─── AVAILABLE DATA ───

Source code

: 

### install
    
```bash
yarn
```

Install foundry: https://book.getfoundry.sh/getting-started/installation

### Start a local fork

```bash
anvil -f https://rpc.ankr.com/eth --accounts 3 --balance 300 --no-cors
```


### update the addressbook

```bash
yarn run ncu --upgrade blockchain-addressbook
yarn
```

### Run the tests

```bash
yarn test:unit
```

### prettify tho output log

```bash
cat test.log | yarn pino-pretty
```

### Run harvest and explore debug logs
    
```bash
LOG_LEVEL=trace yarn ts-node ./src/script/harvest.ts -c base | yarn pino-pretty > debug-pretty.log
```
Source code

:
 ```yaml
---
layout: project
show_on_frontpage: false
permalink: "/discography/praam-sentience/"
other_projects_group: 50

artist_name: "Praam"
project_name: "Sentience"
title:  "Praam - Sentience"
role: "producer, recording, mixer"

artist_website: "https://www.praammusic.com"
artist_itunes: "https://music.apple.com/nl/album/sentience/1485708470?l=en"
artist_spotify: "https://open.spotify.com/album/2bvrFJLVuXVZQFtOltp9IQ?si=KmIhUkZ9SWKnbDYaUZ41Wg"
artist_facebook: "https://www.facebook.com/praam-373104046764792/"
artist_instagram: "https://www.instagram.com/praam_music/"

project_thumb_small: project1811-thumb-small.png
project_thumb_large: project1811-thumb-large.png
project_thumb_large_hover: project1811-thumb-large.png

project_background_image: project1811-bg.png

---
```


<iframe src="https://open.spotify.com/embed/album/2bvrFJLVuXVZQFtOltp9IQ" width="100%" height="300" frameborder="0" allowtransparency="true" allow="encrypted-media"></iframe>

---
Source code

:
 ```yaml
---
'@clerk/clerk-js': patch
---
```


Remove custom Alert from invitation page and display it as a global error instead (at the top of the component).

───

ASSIGNMENT |
Each entry above is to be repeated exactly as it appears.

RESPONSE TO THIS EXERCISE |
Source code

: 

### install
    
```bash
yarn
```

Install foundry: https://book.getfoundry.sh/getting-started/installation

### Start a local fork

```bash
anvil -f https://rpc.ankr.com/eth --accounts 3 --balance 300 --no-cors
```


### update the addressbook

```bash
yarn run ncu --upgrade blockchain-addressbook
yarn
```

### Run the tests

```bash
yarn test:unit
```

### prettify tho output log

```bash
cat test.log | yarn pino-pretty
```

### Run harvest and explore debug logs
    
```bash
LOG_LEVEL=trace yarn ts-node ./src/script/harvest.ts -c base | yarn pino-pretty > debug-pretty.log
```
Source code

:
 ```yaml
---
layout: project
show_on_frontpage: false
permalink: "/discography/praam-sentience/"
other_projects_group: 50

artist_name: "Praam"
project_name: "Sentience"
title:  "Praam - Sentience"
role: "producer, recording, mixer"

artist_website: "https://www.praammusic.com"
artist_itunes: "https://music.apple.com/nl/album/sentience/1485708470?l=en"
artist_spotify: "https://open.spotify.com/album/2bvrFJLVuXVZQFtOltp9IQ?si=KmIhUkZ9SWKnbDYaUZ41Wg"
artist_facebook: "https://www.facebook.com/praam-373104046764792/"
artist_instagram: "https://www.instagram.com/praam_music/"

project_thumb_small: project1811-thumb-small.png
project_thumb_large: project1811-thumb-large.png
project_thumb_large_hover: project1811-thumb-large.png

project_background_image: project1811-bg.png

---
```


<iframe src="https://open.spotify.com/embed/album/2bvrFJLVuXVZQFtOltp9IQ" width="100%" height="300" frameborder="0" allowtransparency="true" allow="encrypted-media"></iframe>

---
Source code

:
 ```yaml
---
'@clerk/clerk-js': patch
---
```


Remove custom Alert from invitation page and display it as a global error instead (at the top of the component).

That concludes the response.